Antonio Horta-Osorio is no stranger to risk. The Portuguese banker takes breaks from running one of Britain’s biggest lenders by swimming with sharks.
“Sharks are not dangerous. There are many more dangerous ‘sharks’ in other places,” he said shortly after he became the boss of bailed-out Lloyds Banking Group in 2011. The Portuguese banker had just taken a period of leave following stress-induced insomnia, and was discussing his fondness for shark diving – something he has done more than 100 times, including with three great whites in South Africa one Christmas.
The 56-year-old, who has announced he will step down from the top job next summer, was right to predict that shark swimming would remain low on his list of hair-raising moments. Tougher challenges lay ahead, notably steering the bank back into private hands in 2017 following its £21bn taxpayer bailout at the height of the 2008 financial crash, and more recently dealing with the economic fallout of Covid-19.
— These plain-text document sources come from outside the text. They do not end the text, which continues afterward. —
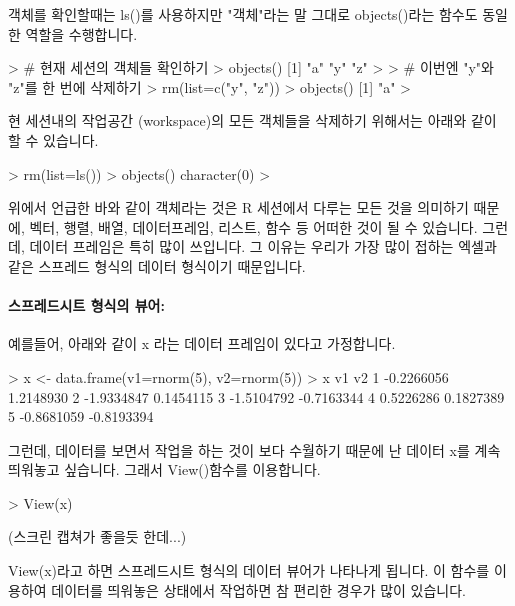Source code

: 객체를 확인할때는 ls()를 사용하지만 "객체"라는 말 그대로 objects()라는 함수도 동일한 역할을 수행합니다. 

\begin{Schunk}
\begin{Soutput}
	
> # 현재 세션의 객체들 확인하기 
> objects()
[1] "a" "y" "z"
>
> # 이번엔 "y"와 "z"를 한 번에 삭제하기 
> rm(list=c("y", "z"))
> objects()
[1] "a"
> 
\end{Soutput}
\end{Schunk}

현 세션내의 작업공간 (workspace)의 모든 객체들을 삭제하기 위해서는 아래와 같이 할 수 있습니다. 

\begin{Schunk}
\begin{Soutput}
> rm(list=ls())
> objects()
character(0)
> 
\end{Soutput}
\end{Schunk}

위에서 언급한 바와 같이 객체라는 것은 R 세션에서 다루는 모든 것을 의미하기 때문에, 벡터, 행렬, 배열, 데이터프레임, 리스트, 함수 등 어떠한  것이 될 수 있습니다. 
그런데, 데이터 프레임은 특히 많이 쓰입니다. 
그 이유는 우리가 가장 많이 접하는 엑셀과 같은 스프레드 형식의 데이터 형식이기 때문입니다.

\paragraph{스프레드시트 형식의 뷰어:}
예를들어, 아래와 같이 x 라는 데이터 프레임이 있다고 가정합니다. 


\begin{Schunk}
\begin{Soutput}
> x <- data.frame(v1=rnorm(5), v2=rnorm(5))
> x
          v1         v2
1 -0.2266056  1.2148930
2 -1.9334847  0.1454115
3 -1.5104792 -0.7163344
4  0.5226286  0.1827389
5 -0.8681059 -0.8193394
\end{Soutput}
\end{Schunk}

그런데, 데이터를 보면서 작업을 하는 것이 보다 수월하기 때문에 난 데이터 x를 계속 띄워놓고 싶습니다.
그래서 View()함수를 이용합니다.
\begin{Schunk}
\begin{Soutput}
> View(x)
\end{Soutput}
\end{Schunk}
(스크린 캡쳐가 좋을듯 한데...)

View(x)라고 하면 스프레드시트 형식의 데이터 뷰어가 나타나게 됩니다. 
이 함수를 이용하여 데이터를 띄워놓은 상태에서 작업하면 참 편리한 경우가 많이 있습니다.

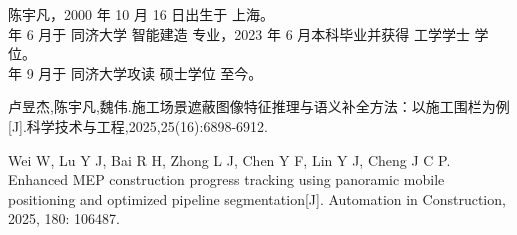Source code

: \noindent 陈宇凡，2000 年 10 月 16 日出生于 上海。\\
 年 6 月于 同济大学 智能建造 专业，2023 年 6 月本科毕业并获得 工学学士 学位。 \\
 年 9 月于 同济大学攻读 硕士学位 至今。

\begin{enumerate}[{[}1{]}]
\item 卢昱杰,陈宇凡,魏伟.施工场景遮蔽图像特征推理与语义补全方法：以施工围栏为例[J].科学技术与工程,2025,25(16):6898-6912.
\item Wei W, Lu Y J, Bai R H, Zhong L J, Chen Y F, Lin Y J, Cheng J C P. Enhanced MEP construction progress tracking using panoramic mobile positioning and optimized pipeline segmentation[J]. Automation in Construction, 2025, 180: 106487.
\end{enumerate}




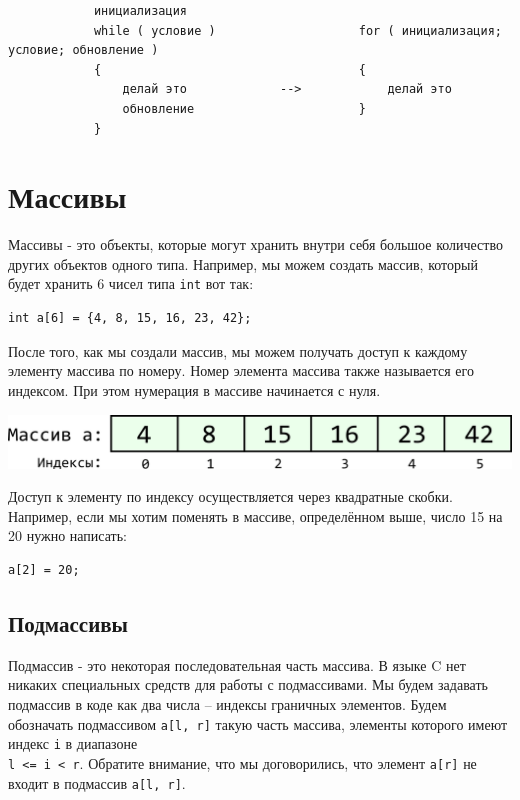 \documentclass{article}
\begin{document}
\begin{lstlisting}
            инициализация
            while ( условие )                    for ( инициализация; условие; обновление )
            {                                    {        
                делай это             -->            делай это                       
                обновление                       }                     
            }                                                
\end{lstlisting}


\newpage
\section*{Массивы}
Массивы - это объекты, которые могут хранить внутри себя большое количество других объектов одного типа.
Например, мы можем создать массив, который будет хранить 6 чисел типа \texttt{int} вот так:

\lstset{
  xleftmargin=.3\textwidth, xrightmargin=.2\textwidth
}
\begin{lstlisting}
int a[6] = {4, 8, 15, 16, 23, 42};
\end{lstlisting}

После того, как мы создали массив, мы можем получать доступ к каждому элементу массива по номеру. Номер
элемента массива также называется его индексом. При этом нумерация в массиве начинается с нуля.
\begin{center}
\includegraphics[scale=0.8]{../images/array_indexes.png}
\end{center}
Доступ к элементу по индексу осуществляется через квадратные скобки. Например, если мы хотим поменять в массиве, определённом выше, число 15 на 20 нужно написать:
\begin{lstlisting}
a[2] = 20;
\end{lstlisting}



\subsection*{Подмассивы}
Подмассив - это некоторая последовательная часть массива. В языке C нет никаких специальных средств для работы с подмассивами. Мы будем задавать подмассив в коде как два числа -- индексы граничных элементов. Будем обозначать подмассивом \texttt{a[l, r]} такую часть массива, элементы которого имеют индекс \texttt{i} в диапазоне \\
\texttt{l <= i < r}. Обратите внимание, что мы договорились, что элемент \texttt{a[r]} не входит в подмассив \texttt{a[l, r]}.\\
\end{document}
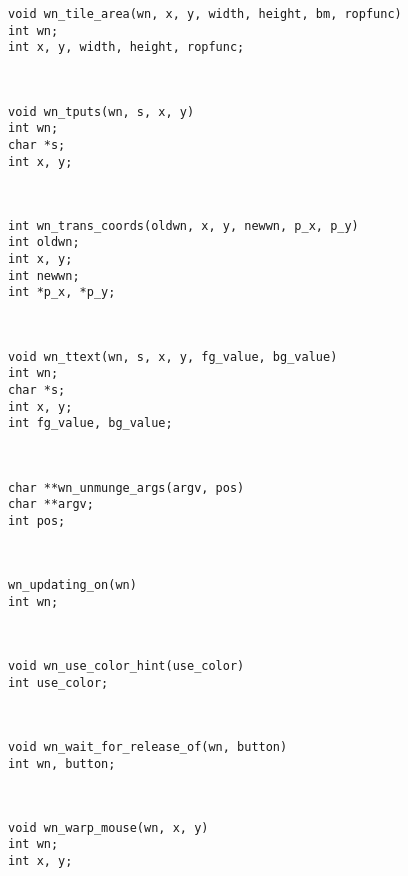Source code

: \parbox[t]{5in}{\tt void wn\_tile\_area(wn, x, y, width, height, bm, ropfunc)\\int wn;\\int x, y, width, height, ropfunc;}\> \pageref{wn_tile_area}\\[0.1in]
\parbox[t]{5in}{\tt void wn\_tputs(wn, s, x, y)\\int wn;\\char *s;\\int x, y;}\> \pageref{wn_tputs}\\[0.1in]
\parbox[t]{5in}{\tt int wn\_trans\_coords(oldwn, x, y, newwn, p\_x, p\_y)\\int oldwn;\\int x, y;\\int newwn;\\int *p\_x, *p\_y;}\> \pageref{wn_trans_coords}\\[0.1in]
\parbox[t]{5in}{\tt void wn\_ttext(wn, s, x, y, fg\_value, bg\_value)\\int wn;\\char *s;\\int x, y;\\int fg\_value, bg\_value;}\> \pageref{wn_ttext}\\[0.1in]
\parbox[t]{5in}{\tt char **wn\_unmunge\_args(argv, pos)\\char **argv;\\int pos;}\> \pageref{wn_unmunge_args}\\[0.1in]
\parbox[t]{5in}{\tt wn\_updating\_on(wn)\\int wn;}\> \pageref{wn_updating_on}\\[0.1in]
\parbox[t]{5in}{\tt void wn\_use\_color\_hint(use\_color)\\int use\_color;}\> \pageref{wn_use_color_hint}\\[0.1in]
\parbox[t]{5in}{\tt void wn\_wait\_for\_release\_of(wn, button)\\int wn, button;}\> \pageref{wn_wait_for_release_of}\\[0.1in]
\parbox[t]{5in}{\tt void wn\_warp\_mouse(wn, x, y)\\int wn;\\int x, y;}\> \pageref{wn_warp_mouse}\\[0.1in]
As the multi-millionaire prepares to move on from Lloyds, months after sources told The Telegraph the bank had stepped up its preparations for his exit, he will no doubt look back on a challenging decade that made him one of the best-known chief executives in Britain and earned him just under £60m.
It has been far from easy. As CMC Markets analyst Michael Hewson puts it, Horta-Osorio has spent the last 10 years reviving a “basket case” business and returning it to profit against a backdrop of low interest rates, Brexit uncertainty and a sluggish UK economy. There have also been some high-profile scandals that have cost vast sums of money and rocked the bank’s reputation.